To load "magicl/ext-lapack":
  Load 1 ASDF system:
    magicl/ext-lapack
; Loading "magicl/ext-lapack"

("magicl" "magicl/ext-lapack")
SIMD-PACK-USER> (let ((points (magicl:rand '(100000 4) :type 'single-float))
                      (rotation-matrix (magicl:rand '(4 4) :type 'single-float))
                      (rotated-points (magicl:zeros '(100000 4) :type 'single-float)))
                  (magicl.backends:with-backends (:lapack)

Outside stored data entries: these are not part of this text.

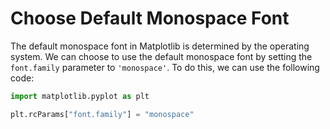 # Choose Default Monospace Font

The default monospace font in Matplotlib is determined by the operating system. We can choose to use the default monospace font by setting the `font.family` parameter to `'monospace'`. To do this, we can use the following code:

```python
import matplotlib.pyplot as plt

plt.rcParams["font.family"] = "monospace"
```
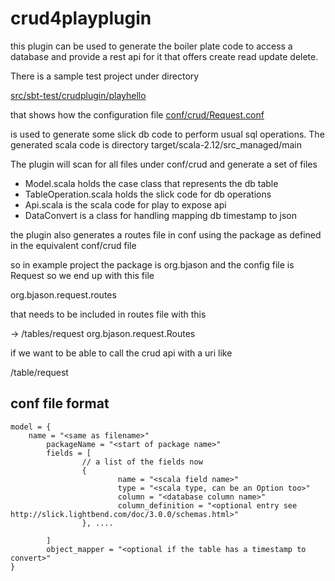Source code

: # crud4playplugin

this plugin can be used to generate the boiler plate code to access a
database and provide a rest api for it that offers create read update delete.

There is a sample test project under directory

[src/sbt-test/crudplugin/playhello](src/sbt-test/crudplugin/playhello)

that shows how the configuration file
[conf/crud/Request.conf](conf/crud/Request.conf)

is used to generate some slick db code to perform usual sql operations.
The generated scala code is directory target/scala-2.12/src_managed/main

The plugin will scan for all files under conf/crud and generate a set of
files
* Model.scala holds the case class that represents the db table
* TableOperation.scala holds the slick code for db operations
* Api.scala is the scala code for play to expose api
* DataConvert is a class for handling mapping db timestamp to json

the plugin also generates a routes file in conf using the package as
defined in the equivalent conf/crud file

so in example project the package is org.bjason and the config file is Request so
we end up with this file

org.bjason.request.routes

that needs to be included in routes file with this

-> /tables/request org.bjason.request.Routes

if we want to be able to call the crud api with a uri like

/table/request

## conf file format
```
model = {
    name = "<same as filename>"
        packageName = "<start of package name>"
        fields = [
                // a list of the fields now
                {
                        name = "<scala field name>"
                        type = "<scala type, can be an Option too>"
                        column = "<database column name>"
                        column_definition = "<optional entry see http://slick.lightbend.com/doc/3.0.0/schemas.html>"
                }, ....

        ]
        object_mapper = "<optional if the table has a timestamp to convert>"
}
```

                    (time (loop :repeat 100 :do (magicl:mult points rotation-matrix
                                                             :target rotated-points)))))
Evaluation took:
  0.140 seconds of real time
  0.138159 seconds of total run time (0.138159 user, 0.000000 system)
  98.57% CPU
  305,047,768 processor cycles
  65,280 bytes consed

NIL
The similar amount of operations (10 million rotations overall) with AVX SIMD
costs about 1.5 times less, taking about 0.09 seconds. However, this might be
nontrivial to compare, because larger the array, lesser the relative overhead of
generic function dispatch, but greater the overhead of memory transfers. But
even then, since the time complexity of matrix multiplication is superlinear
even by using all the tricks, memory transfer might not be a bottleneck. The
SIMD version also has the limitation of being limited to machines with Intel
(and perhaps AMD) machines with AVX support - that means no M1s, no arm64
devices. I'm unsure if sb-simd has a way to "write once, run everywhere"; there
do exist C libraries to provide wrappers, such as
SIMDe. So, there's the nonportability
tradeoff as well.
Measuring the performance gain (or loss?) obtained through the avoidance of hadd
instructions is left as an exercise for the reader.